## WORK INSTRUCTIONS
In the listing below, look for "timestamp" and copy every line that has it.

## PROVIDED ENTRIES
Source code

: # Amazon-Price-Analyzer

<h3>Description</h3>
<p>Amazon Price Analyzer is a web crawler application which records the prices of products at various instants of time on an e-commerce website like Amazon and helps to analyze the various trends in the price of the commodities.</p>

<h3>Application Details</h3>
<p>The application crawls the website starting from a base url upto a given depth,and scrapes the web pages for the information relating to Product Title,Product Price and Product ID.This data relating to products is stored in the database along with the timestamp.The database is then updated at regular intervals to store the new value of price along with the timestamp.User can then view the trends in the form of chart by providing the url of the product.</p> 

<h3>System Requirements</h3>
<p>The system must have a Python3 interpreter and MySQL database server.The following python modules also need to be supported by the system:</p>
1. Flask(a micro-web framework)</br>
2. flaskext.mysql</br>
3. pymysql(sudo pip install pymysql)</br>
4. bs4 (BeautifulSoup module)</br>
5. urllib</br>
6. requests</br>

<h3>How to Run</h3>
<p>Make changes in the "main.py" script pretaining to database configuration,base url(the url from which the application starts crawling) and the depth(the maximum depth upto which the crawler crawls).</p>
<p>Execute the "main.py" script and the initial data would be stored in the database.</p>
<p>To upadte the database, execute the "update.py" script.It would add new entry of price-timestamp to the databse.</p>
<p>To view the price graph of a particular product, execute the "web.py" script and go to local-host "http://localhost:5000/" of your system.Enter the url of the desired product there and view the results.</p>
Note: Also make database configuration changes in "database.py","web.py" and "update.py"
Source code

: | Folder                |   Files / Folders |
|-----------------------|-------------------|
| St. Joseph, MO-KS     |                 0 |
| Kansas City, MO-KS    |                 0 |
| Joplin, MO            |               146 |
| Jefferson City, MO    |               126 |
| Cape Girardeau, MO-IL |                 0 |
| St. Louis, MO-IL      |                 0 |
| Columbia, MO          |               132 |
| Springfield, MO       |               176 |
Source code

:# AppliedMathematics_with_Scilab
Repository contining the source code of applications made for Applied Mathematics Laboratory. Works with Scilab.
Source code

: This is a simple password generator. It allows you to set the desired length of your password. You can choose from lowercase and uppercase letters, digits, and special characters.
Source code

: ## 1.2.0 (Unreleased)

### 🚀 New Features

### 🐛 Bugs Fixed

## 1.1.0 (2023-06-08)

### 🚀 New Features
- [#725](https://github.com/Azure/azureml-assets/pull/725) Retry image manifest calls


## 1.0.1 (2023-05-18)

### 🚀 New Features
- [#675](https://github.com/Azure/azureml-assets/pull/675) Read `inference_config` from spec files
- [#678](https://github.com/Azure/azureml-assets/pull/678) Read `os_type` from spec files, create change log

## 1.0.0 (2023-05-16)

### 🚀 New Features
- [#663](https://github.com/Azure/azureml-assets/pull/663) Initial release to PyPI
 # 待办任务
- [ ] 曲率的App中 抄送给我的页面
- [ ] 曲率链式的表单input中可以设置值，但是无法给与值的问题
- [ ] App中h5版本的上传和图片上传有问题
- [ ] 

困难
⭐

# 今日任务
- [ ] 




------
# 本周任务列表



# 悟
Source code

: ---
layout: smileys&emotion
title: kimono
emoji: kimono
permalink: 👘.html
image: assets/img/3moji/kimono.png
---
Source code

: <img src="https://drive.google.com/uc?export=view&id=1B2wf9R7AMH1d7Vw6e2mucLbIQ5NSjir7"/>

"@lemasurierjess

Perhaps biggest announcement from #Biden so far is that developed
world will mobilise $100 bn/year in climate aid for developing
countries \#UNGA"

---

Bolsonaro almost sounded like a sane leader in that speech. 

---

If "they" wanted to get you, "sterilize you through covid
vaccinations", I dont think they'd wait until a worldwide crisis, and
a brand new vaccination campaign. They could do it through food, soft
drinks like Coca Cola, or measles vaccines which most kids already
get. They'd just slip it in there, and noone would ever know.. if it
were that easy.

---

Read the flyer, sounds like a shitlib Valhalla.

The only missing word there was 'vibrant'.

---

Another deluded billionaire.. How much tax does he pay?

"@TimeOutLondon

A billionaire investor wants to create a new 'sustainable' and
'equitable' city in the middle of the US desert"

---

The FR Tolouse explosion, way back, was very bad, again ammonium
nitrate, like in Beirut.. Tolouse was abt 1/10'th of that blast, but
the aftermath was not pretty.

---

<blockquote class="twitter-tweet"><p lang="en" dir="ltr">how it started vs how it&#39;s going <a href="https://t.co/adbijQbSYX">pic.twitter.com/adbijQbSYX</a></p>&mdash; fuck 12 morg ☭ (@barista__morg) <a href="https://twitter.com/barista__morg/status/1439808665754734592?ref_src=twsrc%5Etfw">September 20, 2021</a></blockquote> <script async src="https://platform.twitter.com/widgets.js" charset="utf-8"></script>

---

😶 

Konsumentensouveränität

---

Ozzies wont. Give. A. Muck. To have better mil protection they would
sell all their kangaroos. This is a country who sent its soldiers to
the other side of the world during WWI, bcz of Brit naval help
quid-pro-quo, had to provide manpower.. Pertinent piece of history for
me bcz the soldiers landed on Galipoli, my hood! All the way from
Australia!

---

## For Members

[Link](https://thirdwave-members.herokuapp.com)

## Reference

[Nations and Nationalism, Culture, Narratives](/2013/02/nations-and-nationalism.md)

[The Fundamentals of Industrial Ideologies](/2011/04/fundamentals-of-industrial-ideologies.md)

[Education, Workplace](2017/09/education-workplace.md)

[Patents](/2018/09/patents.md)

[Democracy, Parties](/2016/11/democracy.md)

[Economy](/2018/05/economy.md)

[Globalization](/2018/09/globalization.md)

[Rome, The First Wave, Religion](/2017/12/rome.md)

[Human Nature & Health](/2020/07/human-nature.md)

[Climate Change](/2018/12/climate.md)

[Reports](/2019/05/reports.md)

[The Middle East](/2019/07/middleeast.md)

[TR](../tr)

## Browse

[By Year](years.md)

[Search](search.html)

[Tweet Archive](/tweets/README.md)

## RESPONSE
<p>The application crawls the website starting from a base url upto a given depth,and scrapes the web pages for the information relating to Product Title,Product Price and Product ID.This data relating to products is stored in the database along with the timestamp.The database is then updated at regular intervals to store the new value of price along with the timestamp.User can then view the trends in the form of chart by providing the url of the product.</p> 
<p>To upadte the database, execute the "update.py" script.It would add new entry of price-timestamp to the databse.</p>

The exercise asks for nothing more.